Toujours au Bénin, Blue Solutions, filiale du groupe Bolloré, a ainsi déployé 12 mini-réseaux solaires couplés à des solutions de stockage innovant, au sein d’un consortium qui regroupe Générale du Solaire et ARESS (opérateur énergétique béninois). Pour Antonia Orsoni, responsable du portefeuille de projets stationnaires hors réseau de Blue Solutions, la réussite d’un projet de micro-réseau nécessite notamment d’adapter les solutions techniques au contexte et à l’environnement dans lequel il sera déployé. Une des forces de Blue Solutions est sa batterie tout solide, qui lui permet de répondre aux contraintes d’un site complexe et isolé tout en garantissant de meilleures performances environnementales, sans climatisation, sans solvant organique ni terres rares, avec une haute recyclabilité et une grande robustesse, notamment face aux températures élevées.

Dans l’état du Para au Brésil, c’est un projet de minicentrales photovoltaïques qui a été porté par Omexom, dans le cadre du programme fédéral d’accès à l’énergie pour les sites isolés d’Amazonie « Luz para Todos ». Ce sont 1408 minicentrales hors réseau qui ont ainsi été déployées sur des sites avec de fortes contraintes logistiques et environnementales, comprenant des panneaux solaires d’une puissance de 1.3 kWc et des batteries de 6 kWh garantissant 2 jours d’autonomie.
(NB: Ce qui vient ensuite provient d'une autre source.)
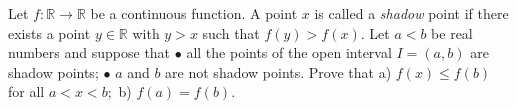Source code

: Let $f:\mathbb{R} \to \mathbb{R}$ be a continuous function. A point $x$ is called a \textit{shadow} point if there exists a point $y\in \mathbb{R}$ with $y>x$ such that $f(y)>f(x).$ Let $a<b$ be real numbers and suppose that
$\bullet$ all the points of the open interval $I=(a,b)$ are shadow points;
$\bullet$ $a$ and $b$ are not shadow points.
Prove that
a) $f(x)\leq f(b)$ for all $a<x<b;$
b) $f(a)=f(b).$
Anoucheh Bellefleur, Cheffe de projet Market Development chez Omexom, a insisté sur l’importance de l’optimisation des coûts pour garantir l’accessibilité de tels projets et a rappelé qu’une des forces du travail d’Omexom sur place était d’avoir su recourir à des équipes brésiliennes locales (plus de 80% d’emplois locaux dans le projet), familières avec cet environnement. Les micro-réseaux nécessitent en effet de s’appuyer sur des partenariats locaux fiables dans la durée.

Enfin, Bruno Prestat, directeur de la R&D chez EDF, a évoqué le démonstrateur microgrid innovant MASERA (Microgrid for Affordable and Sustainable Electricity in Remote Areas) déployé sur l’île de Semakau, et initié dans le cadre d’un partenariat entre Enedis et l’Université technologique de Nanyang (NTU) de Singapour. Ce démonstrateur, qui permet de fournir une énergie électrique décarbonée avec 100 kilowatts de capacité de production, est opérationnel depuis deux ans et fonctionne de manière autonome. EDF vise ainsi à déployer des micro-réseaux performants, à bas coût et durables pour des zones rurales et isolés d’Asie du Sud-Est. Un des objectifs ambitieux de l’électricien est en effet de proposer une électricité 100% EnR, sans coupures (ou « blackouts »),  à un prix équivalent ou inférieur à celui des prix constatés sur les marchés locaux. Les retours d’expérience du projet sont déjà très instructifs et selon Bruno Prestat, EDF veut maintenant rapidement passer à la commercialisation des différentes solutions, qui est l’objectif principal de ce démonstrateur à grande échelle.

Think Smartgrids est engagée depuis plusieurs années sur la thématique des micro-réseaux, notamment à travers son partenariat avec la NTU de Singapour qui a contribué à la naissance du projet MASERA. Les micro-réseaux sont une solution essentielle pour permettre un accès universel et décarboné à l’énergie, et la filière française des smart grids a déjà de nombreux cas d’usage réussis à son actif.